-------- Supplied data --------
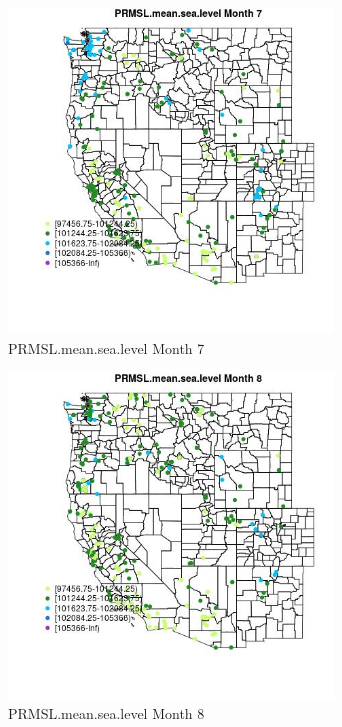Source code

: \begin{figure} 
\centering  
\includegraphics[width=0.77\textwidth]{Code_Outputs/Report_ML_input_PM25_Step4_part_e_de_duplicated_aveswNAs_MapObsMo7PRMSLmeansealevel.jpg} 
\caption{\label{fig:Report_ML_input_PM25_Step4_part_e_de_duplicated_aveswNAsMapObsMo7PRMSLmeansealevel}PRMSL.mean.sea.level Month 7} 
\end{figure} 
 

\begin{figure} 
\centering  
\includegraphics[width=0.77\textwidth]{Code_Outputs/Report_ML_input_PM25_Step4_part_e_de_duplicated_aveswNAs_MapObsMo8PRMSLmeansealevel.jpg} 
\caption{\label{fig:Report_ML_input_PM25_Step4_part_e_de_duplicated_aveswNAsMapObsMo8PRMSLmeansealevel}PRMSL.mean.sea.level Month 8} 
\end{figure}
--------
[Exercise instructions]:
Across the records above, tally the lines that contain "Month" and return the number alone.

[Solution below]:
2